Свалка никому не нужных и отягощающих жизнь вещей
Арсения Михно— Дорогие дорогуши, оставьте свои масочки в автобусе... Там не пахнет... Да, совсем... Да ладно, кому нужно разглядывать ваши лица?
Дышите, рыбки мои, дышите, уже подъезжаем. Надеюсь, вы знаете, что будете искать? Лучше заранее определиться...
Что? Нет, свалка не токсичная. А я — да! А-ха-ха.
Архану нравилась эта шутка, и он часто заводил разговор в подобное русло. Вот и сейчас он, по обыкновению, замолчал, позволяя пассажирам пошуметь и сбросить напряжение.
Архан любил людей. Без этого его свойства подобная работа могла бы стать тяжкой ношей. Автобус и дорога видели, как он старится, как его года отсчитывают десятилетия. А он всё это время наблюдал, как растёт свалка. И им до сих пор не надоело смотреть друг на друга.
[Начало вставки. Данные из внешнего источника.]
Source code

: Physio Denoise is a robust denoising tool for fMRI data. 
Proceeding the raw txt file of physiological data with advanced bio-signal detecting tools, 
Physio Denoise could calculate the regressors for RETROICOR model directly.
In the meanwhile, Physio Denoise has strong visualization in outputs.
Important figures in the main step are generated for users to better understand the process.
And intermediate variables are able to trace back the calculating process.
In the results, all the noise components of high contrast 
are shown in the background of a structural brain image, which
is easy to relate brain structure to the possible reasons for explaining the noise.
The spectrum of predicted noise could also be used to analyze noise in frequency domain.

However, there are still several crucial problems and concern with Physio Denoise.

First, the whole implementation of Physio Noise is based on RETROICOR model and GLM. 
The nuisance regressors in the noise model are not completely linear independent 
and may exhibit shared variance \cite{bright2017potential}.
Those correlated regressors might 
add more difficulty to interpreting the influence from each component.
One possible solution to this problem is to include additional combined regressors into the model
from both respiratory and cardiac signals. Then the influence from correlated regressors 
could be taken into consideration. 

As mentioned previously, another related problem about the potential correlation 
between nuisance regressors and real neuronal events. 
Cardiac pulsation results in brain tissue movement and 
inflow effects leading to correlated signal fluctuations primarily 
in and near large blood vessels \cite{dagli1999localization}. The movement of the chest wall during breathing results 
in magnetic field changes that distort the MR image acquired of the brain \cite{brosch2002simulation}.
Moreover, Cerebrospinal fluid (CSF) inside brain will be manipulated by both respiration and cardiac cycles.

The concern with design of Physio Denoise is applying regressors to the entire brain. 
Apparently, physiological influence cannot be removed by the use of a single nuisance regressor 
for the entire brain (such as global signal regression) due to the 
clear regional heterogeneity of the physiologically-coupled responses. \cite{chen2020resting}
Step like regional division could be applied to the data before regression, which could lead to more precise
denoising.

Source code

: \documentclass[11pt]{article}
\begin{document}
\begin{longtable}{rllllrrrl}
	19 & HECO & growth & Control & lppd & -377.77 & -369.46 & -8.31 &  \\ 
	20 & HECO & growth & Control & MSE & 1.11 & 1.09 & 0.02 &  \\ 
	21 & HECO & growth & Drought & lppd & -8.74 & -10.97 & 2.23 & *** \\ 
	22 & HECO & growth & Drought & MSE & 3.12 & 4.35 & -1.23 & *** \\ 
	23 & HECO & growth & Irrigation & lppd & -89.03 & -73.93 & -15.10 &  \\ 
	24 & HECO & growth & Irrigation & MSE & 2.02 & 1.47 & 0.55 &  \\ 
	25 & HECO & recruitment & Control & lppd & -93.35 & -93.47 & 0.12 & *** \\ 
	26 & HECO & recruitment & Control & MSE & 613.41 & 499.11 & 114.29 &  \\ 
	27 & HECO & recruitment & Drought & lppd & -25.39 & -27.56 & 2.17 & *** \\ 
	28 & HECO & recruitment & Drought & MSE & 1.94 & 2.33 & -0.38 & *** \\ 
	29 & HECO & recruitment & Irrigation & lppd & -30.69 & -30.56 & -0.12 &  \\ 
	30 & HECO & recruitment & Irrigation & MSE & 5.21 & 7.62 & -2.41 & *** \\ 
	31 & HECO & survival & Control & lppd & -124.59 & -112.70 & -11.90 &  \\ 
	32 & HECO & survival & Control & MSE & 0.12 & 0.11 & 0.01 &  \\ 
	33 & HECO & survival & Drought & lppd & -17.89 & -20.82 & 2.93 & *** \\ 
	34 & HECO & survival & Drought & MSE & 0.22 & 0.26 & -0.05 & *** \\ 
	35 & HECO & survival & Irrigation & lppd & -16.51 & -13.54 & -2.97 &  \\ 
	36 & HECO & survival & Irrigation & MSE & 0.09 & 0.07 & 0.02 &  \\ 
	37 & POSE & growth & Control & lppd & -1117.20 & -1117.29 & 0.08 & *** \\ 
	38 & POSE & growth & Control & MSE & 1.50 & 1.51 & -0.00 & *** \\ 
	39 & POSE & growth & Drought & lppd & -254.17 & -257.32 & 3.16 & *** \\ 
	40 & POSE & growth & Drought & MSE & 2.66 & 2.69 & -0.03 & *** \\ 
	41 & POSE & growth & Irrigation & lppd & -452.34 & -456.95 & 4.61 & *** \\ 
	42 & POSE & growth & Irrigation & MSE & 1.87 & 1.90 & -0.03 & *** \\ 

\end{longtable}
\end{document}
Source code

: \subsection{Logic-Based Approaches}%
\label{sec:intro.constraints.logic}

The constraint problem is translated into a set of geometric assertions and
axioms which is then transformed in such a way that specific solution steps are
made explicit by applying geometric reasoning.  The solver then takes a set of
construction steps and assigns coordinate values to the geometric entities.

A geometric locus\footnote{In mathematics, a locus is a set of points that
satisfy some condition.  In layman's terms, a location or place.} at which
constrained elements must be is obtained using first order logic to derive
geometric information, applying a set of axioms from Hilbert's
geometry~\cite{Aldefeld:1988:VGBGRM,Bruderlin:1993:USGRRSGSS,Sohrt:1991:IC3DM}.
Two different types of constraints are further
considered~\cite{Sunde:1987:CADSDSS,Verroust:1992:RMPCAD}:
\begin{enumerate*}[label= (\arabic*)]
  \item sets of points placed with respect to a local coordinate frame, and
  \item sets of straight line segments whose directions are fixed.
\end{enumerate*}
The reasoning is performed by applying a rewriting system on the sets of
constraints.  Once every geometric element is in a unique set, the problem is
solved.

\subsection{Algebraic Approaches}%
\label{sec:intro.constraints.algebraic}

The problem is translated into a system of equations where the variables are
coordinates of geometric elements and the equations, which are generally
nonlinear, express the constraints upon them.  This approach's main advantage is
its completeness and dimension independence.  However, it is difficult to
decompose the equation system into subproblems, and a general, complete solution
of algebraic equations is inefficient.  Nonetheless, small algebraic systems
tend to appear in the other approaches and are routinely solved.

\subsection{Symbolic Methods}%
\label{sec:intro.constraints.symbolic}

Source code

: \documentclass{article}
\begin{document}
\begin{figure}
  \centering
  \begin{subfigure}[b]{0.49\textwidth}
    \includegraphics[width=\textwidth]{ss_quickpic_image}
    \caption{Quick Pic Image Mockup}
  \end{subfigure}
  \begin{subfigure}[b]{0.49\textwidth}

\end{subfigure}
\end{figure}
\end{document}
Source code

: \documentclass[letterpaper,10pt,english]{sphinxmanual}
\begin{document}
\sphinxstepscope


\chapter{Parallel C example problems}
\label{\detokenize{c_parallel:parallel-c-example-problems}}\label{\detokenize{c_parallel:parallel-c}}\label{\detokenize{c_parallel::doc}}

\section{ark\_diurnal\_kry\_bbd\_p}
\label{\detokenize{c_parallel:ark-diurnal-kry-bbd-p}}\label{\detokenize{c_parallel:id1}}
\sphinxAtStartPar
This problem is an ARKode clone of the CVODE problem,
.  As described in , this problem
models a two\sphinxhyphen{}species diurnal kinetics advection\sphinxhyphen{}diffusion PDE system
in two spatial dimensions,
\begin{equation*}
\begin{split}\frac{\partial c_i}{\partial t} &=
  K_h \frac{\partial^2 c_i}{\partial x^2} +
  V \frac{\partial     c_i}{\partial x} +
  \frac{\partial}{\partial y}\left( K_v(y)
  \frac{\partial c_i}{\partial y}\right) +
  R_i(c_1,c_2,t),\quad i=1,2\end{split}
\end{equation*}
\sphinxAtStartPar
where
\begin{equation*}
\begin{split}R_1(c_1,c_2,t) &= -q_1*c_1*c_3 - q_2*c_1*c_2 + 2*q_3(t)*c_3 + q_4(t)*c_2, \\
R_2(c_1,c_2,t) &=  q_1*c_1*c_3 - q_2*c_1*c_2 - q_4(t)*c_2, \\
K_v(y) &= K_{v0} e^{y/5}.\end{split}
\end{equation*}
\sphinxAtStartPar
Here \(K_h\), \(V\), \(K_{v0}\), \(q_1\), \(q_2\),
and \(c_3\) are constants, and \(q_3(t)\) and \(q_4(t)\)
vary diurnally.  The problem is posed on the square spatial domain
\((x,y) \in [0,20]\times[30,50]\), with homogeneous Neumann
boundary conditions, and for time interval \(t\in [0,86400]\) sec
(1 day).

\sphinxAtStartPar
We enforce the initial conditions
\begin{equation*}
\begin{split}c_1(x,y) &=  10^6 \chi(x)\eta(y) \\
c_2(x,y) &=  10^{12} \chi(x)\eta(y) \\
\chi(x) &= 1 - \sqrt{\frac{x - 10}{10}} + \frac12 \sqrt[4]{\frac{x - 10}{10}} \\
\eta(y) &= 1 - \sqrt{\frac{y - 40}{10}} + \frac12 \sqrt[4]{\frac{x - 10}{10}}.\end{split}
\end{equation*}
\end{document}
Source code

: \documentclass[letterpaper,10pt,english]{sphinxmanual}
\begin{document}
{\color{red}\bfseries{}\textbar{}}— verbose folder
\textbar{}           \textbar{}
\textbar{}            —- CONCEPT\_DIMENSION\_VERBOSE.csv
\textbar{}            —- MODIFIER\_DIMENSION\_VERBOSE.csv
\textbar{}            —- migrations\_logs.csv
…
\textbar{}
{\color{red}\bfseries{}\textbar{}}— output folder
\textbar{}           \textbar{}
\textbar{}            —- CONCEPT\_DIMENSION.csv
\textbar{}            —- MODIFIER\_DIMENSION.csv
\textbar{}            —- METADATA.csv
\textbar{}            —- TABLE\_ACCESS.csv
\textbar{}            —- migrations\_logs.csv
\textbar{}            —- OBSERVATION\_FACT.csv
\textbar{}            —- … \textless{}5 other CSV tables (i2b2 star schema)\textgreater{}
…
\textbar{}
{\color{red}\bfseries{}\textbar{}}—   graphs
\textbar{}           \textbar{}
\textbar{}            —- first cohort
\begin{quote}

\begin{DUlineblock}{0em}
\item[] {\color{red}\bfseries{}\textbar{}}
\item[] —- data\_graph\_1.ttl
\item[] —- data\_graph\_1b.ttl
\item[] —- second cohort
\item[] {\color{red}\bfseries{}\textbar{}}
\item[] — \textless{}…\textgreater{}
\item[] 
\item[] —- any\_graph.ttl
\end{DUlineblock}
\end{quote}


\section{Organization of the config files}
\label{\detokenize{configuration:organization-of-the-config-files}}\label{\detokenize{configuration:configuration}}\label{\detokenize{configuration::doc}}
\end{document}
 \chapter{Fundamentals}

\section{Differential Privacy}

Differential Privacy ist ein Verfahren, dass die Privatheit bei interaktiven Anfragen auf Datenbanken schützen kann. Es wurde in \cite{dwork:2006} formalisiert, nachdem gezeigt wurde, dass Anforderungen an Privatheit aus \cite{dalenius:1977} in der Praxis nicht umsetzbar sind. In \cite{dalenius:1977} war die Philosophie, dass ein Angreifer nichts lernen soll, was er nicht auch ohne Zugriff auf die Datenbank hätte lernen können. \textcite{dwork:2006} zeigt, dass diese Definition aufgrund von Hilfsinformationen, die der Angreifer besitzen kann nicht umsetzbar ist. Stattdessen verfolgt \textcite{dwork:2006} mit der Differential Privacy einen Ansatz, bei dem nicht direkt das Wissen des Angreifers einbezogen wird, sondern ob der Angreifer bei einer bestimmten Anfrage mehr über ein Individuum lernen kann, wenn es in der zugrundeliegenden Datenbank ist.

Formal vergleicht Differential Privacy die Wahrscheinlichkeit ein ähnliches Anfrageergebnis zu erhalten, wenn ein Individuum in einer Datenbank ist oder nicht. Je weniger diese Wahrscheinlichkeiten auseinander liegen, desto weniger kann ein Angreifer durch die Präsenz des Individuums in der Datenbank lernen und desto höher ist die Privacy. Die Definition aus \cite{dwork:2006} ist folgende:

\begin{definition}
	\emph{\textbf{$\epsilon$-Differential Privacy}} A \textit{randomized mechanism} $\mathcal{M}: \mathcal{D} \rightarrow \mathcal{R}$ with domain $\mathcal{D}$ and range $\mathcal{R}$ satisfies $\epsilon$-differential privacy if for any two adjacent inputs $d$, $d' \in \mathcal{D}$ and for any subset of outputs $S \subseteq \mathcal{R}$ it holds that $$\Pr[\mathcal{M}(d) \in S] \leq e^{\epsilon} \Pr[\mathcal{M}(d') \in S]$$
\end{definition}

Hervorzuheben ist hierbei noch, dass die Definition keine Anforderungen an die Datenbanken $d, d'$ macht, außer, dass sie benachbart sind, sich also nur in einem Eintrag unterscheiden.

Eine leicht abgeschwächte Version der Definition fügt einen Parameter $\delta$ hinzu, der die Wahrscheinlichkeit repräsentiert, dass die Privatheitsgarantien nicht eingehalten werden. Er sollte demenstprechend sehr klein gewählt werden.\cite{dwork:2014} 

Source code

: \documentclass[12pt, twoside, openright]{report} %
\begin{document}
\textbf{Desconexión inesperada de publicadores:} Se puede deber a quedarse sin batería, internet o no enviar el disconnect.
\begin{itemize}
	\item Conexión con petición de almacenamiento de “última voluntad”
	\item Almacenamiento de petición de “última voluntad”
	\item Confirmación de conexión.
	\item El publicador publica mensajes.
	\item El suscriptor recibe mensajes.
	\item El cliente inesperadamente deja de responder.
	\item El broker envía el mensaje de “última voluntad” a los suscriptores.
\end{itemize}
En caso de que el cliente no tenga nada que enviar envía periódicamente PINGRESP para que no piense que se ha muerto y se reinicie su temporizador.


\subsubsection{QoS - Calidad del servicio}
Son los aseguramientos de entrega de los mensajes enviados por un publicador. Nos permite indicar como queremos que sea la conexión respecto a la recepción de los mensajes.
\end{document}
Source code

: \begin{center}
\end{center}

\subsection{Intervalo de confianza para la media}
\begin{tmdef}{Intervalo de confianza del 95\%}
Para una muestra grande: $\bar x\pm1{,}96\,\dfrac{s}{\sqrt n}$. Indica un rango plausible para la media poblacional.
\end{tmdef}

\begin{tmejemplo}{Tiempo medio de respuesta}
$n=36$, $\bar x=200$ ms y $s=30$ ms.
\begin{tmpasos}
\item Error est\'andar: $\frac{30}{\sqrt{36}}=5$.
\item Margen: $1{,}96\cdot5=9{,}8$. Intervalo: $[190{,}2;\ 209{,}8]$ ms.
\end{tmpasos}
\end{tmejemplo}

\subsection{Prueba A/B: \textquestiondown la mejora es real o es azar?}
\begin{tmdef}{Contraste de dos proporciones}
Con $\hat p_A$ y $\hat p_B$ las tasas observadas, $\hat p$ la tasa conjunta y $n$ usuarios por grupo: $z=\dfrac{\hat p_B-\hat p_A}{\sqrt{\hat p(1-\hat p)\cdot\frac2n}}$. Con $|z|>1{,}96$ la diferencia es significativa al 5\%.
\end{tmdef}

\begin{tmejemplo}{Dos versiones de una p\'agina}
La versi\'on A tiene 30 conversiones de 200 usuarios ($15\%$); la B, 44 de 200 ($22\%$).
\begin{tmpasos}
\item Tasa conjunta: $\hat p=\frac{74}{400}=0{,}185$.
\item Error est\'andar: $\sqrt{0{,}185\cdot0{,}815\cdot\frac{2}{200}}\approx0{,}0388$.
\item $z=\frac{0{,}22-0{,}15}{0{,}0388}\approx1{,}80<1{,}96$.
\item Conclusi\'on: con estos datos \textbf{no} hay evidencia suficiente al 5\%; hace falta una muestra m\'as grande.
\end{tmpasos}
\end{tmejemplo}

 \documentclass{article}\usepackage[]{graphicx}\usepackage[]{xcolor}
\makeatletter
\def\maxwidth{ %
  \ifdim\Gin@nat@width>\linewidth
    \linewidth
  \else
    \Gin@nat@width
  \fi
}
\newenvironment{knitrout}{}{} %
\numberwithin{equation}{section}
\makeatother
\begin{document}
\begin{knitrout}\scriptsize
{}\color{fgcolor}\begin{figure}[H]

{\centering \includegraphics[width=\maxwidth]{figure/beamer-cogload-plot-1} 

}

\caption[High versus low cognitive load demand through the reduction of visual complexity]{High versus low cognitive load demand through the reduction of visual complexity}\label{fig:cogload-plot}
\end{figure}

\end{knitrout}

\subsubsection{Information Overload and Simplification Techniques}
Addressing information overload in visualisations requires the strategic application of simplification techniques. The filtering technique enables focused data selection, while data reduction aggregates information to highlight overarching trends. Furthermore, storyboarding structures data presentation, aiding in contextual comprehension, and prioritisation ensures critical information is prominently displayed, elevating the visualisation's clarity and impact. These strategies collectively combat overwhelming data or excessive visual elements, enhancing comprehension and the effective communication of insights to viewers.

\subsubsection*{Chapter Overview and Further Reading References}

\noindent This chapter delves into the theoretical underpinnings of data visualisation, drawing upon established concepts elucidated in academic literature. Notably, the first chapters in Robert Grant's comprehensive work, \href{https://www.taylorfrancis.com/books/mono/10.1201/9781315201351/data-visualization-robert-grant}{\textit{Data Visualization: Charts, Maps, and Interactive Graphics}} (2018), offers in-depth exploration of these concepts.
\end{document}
Впереди сверкнуло. Пассажиры замерли. Сейчас они все, независимо от возраста, были похожи на брошенных щенков: напряжённые, притихшие, обременённые надеждой. Они смотрели холодными блёклыми глазами вперёд, на разгорающуюся разноцветными искрами свалку.
«Их бы отогреть немного, — подумал Архан, — поговорить, чаем напоить».
Автобус мягко остановился. Двери со скрипом распахнулись.
— Конечная! Обратно выезжаем в десять. Пожалуйста, не опаздывайте! — громче необходимого сказал Архан, желая разорвать заполнившую автобус тишину.
Он подхватил рюкзак и вышел, оставив дверь открытой. Архан прекрасно понимал, что никто не станет толкаться в дверях, кто-то даже не покинет автобуса — каждому необходимо время, чтобы собраться и отправиться на свои поиски.
Свалка поражала размерами. За годы её растащили на многие километры.
Архан часто вспоминал одного человека, который старался навести здесь порядок. Собирая и систематизируя все эти никому не нужные и отягощающие жизнь вещи. Этот удивительный человек умел зажигать своей страстью. Многие тогда устремились за его мечтой. Но даже всей его жизни не хватило, чтобы закончить начатое, а с его уходом испарился и энтузиазм последователей.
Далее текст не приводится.